* [Work instruction] Report each line of the data below in which "right" appears.

* [Record excerpts]

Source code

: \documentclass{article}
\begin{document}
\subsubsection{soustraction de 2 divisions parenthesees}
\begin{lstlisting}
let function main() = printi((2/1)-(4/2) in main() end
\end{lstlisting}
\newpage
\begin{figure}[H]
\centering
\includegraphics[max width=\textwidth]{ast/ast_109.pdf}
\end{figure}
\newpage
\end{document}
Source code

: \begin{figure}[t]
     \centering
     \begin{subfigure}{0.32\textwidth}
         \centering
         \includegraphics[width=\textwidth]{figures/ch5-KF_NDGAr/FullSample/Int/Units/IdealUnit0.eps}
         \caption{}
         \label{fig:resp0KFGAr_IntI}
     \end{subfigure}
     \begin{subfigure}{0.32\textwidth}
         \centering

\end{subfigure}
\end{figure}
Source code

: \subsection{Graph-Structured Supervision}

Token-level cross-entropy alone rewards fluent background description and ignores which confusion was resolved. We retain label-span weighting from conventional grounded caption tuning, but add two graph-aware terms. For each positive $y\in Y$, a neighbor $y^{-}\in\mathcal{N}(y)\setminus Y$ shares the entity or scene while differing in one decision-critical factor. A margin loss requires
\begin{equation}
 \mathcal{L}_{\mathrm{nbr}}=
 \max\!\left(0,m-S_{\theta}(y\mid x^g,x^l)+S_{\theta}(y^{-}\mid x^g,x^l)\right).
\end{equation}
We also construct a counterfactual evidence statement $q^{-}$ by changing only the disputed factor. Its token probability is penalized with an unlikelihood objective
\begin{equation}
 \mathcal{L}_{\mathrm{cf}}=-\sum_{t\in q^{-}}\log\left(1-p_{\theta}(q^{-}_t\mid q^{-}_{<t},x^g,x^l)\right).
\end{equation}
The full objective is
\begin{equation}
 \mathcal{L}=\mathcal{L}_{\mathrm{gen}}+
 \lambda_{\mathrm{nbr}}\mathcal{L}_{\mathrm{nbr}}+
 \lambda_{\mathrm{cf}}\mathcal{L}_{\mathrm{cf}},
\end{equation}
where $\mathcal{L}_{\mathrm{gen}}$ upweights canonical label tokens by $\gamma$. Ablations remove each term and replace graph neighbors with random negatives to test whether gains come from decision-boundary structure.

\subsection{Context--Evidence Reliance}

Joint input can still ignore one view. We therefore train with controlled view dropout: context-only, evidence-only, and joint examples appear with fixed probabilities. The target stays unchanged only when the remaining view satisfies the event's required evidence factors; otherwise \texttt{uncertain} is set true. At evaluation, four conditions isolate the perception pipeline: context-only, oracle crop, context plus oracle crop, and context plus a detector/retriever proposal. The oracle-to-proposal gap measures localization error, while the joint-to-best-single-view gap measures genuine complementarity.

* [Your solution]
 \max\!\left(0,m-S_{\theta}(y\mid x^g,x^l)+S_{\theta}(y^{-}\mid x^g,x^l)\right).
 \mathcal{L}_{\mathrm{cf}}=-\sum_{t\in q^{-}}\log\left(1-p_{\theta}(q^{-}_t\mid q^{-}_{<t},x^g,x^l)\right).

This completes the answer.